▸ Problem statement:
Repeat each of these records exactly.

Collected data:
________________________________________
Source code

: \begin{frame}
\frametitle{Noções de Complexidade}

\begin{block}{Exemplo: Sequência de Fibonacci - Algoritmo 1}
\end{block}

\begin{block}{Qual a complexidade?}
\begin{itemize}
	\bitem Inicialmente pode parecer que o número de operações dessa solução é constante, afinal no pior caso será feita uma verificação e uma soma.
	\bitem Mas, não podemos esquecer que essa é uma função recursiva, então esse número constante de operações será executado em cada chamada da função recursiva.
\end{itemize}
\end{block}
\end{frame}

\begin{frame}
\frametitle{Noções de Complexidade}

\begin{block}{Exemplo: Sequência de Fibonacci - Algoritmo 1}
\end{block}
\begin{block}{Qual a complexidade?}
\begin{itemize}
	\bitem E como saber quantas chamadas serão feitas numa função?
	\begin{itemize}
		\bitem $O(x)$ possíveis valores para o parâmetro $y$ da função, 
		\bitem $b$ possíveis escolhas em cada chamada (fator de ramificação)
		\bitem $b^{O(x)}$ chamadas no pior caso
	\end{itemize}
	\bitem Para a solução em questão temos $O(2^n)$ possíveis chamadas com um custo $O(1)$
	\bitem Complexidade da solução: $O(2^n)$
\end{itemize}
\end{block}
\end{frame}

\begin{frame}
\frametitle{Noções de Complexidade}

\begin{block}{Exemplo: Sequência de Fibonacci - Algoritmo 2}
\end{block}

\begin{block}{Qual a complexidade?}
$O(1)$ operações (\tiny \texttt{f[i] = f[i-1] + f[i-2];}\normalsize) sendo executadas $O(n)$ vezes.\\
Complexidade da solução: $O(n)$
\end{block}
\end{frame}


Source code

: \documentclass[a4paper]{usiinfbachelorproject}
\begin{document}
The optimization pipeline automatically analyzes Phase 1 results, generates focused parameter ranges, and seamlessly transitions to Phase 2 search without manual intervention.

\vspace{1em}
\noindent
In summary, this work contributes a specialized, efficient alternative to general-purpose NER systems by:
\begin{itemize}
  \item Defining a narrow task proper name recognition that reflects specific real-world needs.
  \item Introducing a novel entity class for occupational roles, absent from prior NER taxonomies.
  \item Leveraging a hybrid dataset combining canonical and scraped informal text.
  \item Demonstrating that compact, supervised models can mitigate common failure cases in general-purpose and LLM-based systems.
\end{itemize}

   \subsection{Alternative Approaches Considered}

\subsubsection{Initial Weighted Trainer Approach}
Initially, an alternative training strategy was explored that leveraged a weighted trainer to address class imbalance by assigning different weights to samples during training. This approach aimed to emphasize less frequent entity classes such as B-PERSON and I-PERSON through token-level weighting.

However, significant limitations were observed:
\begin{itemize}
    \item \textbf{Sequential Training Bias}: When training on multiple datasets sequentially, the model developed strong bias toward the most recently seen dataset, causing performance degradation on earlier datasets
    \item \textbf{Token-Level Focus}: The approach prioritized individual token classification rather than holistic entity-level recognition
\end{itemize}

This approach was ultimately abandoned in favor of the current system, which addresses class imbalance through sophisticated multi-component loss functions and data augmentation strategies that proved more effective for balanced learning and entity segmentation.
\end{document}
________________________________________
▸ Response for this exercise:
Source code

: \begin{frame}
\frametitle{Noções de Complexidade}

\begin{block}{Exemplo: Sequência de Fibonacci - Algoritmo 1}
\end{block}

\begin{block}{Qual a complexidade?}
\begin{itemize}
	\bitem Inicialmente pode parecer que o número de operações dessa solução é constante, afinal no pior caso será feita uma verificação e uma soma.
	\bitem Mas, não podemos esquecer que essa é uma função recursiva, então esse número constante de operações será executado em cada chamada da função recursiva.
\end{itemize}
\end{block}
\end{frame}

\begin{frame}
\frametitle{Noções de Complexidade}

\begin{block}{Exemplo: Sequência de Fibonacci - Algoritmo 1}
\end{block}
\begin{block}{Qual a complexidade?}
\begin{itemize}
	\bitem E como saber quantas chamadas serão feitas numa função?
	\begin{itemize}
		\bitem $O(x)$ possíveis valores para o parâmetro $y$ da função, 
		\bitem $b$ possíveis escolhas em cada chamada (fator de ramificação)
		\bitem $b^{O(x)}$ chamadas no pior caso
	\end{itemize}
	\bitem Para a solução em questão temos $O(2^n)$ possíveis chamadas com um custo $O(1)$
	\bitem Complexidade da solução: $O(2^n)$
\end{itemize}
\end{block}
\end{frame}

\begin{frame}
\frametitle{Noções de Complexidade}

\begin{block}{Exemplo: Sequência de Fibonacci - Algoritmo 2}
\end{block}

\begin{block}{Qual a complexidade?}
$O(1)$ operações (\tiny \texttt{f[i] = f[i-1] + f[i-2];}\normalsize) sendo executadas $O(n)$ vezes.\\
Complexidade da solução: $O(n)$
\end{block}
\end{frame}


Source code

: \documentclass[a4paper]{usiinfbachelorproject}
\begin{document}
The optimization pipeline automatically analyzes Phase 1 results, generates focused parameter ranges, and seamlessly transitions to Phase 2 search without manual intervention.

\vspace{1em}
\noindent
In summary, this work contributes a specialized, efficient alternative to general-purpose NER systems by:
\begin{itemize}
  \item Defining a narrow task proper name recognition that reflects specific real-world needs.
  \item Introducing a novel entity class for occupational roles, absent from prior NER taxonomies.
  \item Leveraging a hybrid dataset combining canonical and scraped informal text.
  \item Demonstrating that compact, supervised models can mitigate common failure cases in general-purpose and LLM-based systems.
\end{itemize}

   \subsection{Alternative Approaches Considered}

\subsubsection{Initial Weighted Trainer Approach}
Initially, an alternative training strategy was explored that leveraged a weighted trainer to address class imbalance by assigning different weights to samples during training. This approach aimed to emphasize less frequent entity classes such as B-PERSON and I-PERSON through token-level weighting.

However, significant limitations were observed:
\begin{itemize}
    \item \textbf{Sequential Training Bias}: When training on multiple datasets sequentially, the model developed strong bias toward the most recently seen dataset, causing performance degradation on earlier datasets
    \item \textbf{Token-Level Focus}: The approach prioritized individual token classification rather than holistic entity-level recognition
\end{itemize}

This approach was ultimately abandoned in favor of the current system, which addresses class imbalance through sophisticated multi-component loss functions and data augmentation strategies that proved more effective for balanced learning and entity segmentation.
\end{document}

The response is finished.